BEGIN GIVEN INFORMATION

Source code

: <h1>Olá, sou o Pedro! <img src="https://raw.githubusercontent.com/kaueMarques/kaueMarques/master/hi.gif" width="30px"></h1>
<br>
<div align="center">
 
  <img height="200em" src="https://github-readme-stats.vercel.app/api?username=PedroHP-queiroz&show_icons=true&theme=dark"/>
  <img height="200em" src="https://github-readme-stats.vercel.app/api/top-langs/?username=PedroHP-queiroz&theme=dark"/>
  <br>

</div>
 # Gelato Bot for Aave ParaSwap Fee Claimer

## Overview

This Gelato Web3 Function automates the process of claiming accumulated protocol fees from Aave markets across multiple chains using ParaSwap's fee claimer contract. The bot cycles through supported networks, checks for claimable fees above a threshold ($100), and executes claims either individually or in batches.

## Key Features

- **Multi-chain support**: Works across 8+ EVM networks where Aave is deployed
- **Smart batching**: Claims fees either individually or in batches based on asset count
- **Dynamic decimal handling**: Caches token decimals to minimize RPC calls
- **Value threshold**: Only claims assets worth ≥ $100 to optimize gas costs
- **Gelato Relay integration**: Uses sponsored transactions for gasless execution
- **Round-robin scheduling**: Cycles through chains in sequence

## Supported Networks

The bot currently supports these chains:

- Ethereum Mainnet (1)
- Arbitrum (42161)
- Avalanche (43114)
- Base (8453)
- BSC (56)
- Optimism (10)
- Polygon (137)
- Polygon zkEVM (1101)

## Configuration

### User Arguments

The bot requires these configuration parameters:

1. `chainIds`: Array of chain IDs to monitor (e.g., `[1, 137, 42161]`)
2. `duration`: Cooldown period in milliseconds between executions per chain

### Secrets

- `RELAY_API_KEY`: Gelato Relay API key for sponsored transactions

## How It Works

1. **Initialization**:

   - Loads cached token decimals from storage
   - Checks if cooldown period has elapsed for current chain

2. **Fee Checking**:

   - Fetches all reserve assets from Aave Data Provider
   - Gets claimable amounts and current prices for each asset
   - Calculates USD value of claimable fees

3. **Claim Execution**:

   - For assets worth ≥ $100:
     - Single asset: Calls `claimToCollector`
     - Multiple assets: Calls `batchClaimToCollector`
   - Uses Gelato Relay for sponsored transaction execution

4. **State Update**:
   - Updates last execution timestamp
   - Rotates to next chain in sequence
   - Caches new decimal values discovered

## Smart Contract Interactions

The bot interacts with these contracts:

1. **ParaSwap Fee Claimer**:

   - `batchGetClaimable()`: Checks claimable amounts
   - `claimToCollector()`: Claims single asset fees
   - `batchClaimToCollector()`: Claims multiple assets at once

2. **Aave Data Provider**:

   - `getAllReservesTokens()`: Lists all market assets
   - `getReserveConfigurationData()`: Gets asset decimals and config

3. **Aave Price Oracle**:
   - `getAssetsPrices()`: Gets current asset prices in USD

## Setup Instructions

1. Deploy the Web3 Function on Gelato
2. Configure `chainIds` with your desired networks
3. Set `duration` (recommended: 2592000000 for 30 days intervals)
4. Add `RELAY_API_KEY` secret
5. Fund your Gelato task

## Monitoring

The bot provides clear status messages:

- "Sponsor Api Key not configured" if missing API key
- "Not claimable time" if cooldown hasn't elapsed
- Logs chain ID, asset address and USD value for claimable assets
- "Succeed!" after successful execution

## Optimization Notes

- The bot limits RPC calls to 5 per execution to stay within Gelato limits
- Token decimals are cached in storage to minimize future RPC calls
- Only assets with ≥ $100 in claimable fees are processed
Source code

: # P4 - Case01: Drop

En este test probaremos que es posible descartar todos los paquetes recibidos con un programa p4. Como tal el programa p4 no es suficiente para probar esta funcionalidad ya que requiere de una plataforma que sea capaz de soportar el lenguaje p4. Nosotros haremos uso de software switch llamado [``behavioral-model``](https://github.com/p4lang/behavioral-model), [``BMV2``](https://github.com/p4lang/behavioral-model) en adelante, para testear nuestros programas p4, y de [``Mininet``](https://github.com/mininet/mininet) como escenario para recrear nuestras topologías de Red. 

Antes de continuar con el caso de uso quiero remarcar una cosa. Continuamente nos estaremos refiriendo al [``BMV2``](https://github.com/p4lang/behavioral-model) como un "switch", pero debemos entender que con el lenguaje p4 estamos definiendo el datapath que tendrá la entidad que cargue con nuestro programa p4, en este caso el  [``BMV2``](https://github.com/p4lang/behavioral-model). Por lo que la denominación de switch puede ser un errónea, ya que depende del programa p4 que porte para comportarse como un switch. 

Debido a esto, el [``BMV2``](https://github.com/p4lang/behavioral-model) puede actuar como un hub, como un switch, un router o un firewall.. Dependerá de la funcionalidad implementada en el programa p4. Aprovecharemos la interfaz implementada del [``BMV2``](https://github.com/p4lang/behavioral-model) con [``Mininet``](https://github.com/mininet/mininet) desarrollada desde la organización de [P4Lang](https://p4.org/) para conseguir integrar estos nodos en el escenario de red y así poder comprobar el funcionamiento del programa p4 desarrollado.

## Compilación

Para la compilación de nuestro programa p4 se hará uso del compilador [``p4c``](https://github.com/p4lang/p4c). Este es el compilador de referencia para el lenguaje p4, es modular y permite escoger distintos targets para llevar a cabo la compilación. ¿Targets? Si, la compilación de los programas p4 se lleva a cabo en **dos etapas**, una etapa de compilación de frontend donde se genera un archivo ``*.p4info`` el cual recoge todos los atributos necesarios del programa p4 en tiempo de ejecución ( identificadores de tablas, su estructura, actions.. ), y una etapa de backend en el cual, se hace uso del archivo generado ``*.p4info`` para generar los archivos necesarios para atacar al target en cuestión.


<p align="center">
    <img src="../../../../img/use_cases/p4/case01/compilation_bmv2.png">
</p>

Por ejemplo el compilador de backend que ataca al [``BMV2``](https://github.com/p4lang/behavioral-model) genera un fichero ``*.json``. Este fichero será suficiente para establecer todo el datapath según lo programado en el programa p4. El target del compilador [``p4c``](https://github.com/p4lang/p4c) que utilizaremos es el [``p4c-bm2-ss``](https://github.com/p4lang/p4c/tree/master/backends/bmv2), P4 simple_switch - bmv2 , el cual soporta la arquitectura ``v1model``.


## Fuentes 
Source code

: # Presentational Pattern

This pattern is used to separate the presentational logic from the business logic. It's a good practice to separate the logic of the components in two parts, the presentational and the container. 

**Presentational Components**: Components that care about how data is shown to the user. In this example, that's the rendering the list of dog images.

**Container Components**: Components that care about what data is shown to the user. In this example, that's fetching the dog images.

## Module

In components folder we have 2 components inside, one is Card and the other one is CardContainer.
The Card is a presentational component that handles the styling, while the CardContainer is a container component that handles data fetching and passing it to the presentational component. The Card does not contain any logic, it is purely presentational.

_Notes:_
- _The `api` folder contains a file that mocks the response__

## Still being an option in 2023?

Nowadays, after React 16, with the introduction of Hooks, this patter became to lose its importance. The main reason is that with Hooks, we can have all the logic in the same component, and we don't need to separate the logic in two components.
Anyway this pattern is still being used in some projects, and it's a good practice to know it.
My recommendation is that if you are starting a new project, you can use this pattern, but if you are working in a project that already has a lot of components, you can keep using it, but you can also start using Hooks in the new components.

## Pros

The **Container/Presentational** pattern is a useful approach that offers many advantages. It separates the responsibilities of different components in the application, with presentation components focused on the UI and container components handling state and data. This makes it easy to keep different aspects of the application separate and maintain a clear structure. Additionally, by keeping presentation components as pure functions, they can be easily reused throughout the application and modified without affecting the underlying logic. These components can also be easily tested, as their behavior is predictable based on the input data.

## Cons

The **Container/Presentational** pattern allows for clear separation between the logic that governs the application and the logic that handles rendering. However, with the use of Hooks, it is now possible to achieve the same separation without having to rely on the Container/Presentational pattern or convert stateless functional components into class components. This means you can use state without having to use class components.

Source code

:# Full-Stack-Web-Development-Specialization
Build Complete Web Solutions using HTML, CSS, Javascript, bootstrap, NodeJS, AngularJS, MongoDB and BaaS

END GIVEN INFORMATION

● YOUR TASK: In the data above, start at the line that has "- Single asset: Calls", stop after the line that has "Checks claimable amounts", and print every line in between exactly as it stands.

● SOLUTION FOR THIS EXERCISE:
     - Single asset: Calls `claimToCollector`
     - Multiple assets: Calls `batchClaimToCollector`
   - Uses Gelato Relay for sponsored transaction execution

4. **State Update**:
   - Updates last execution timestamp
   - Rotates to next chain in sequence
   - Caches new decimal values discovered

## Smart Contract Interactions

The bot interacts with these contracts:

1. **ParaSwap Fee Claimer**:

   - `batchGetClaimable()`: Checks claimable amounts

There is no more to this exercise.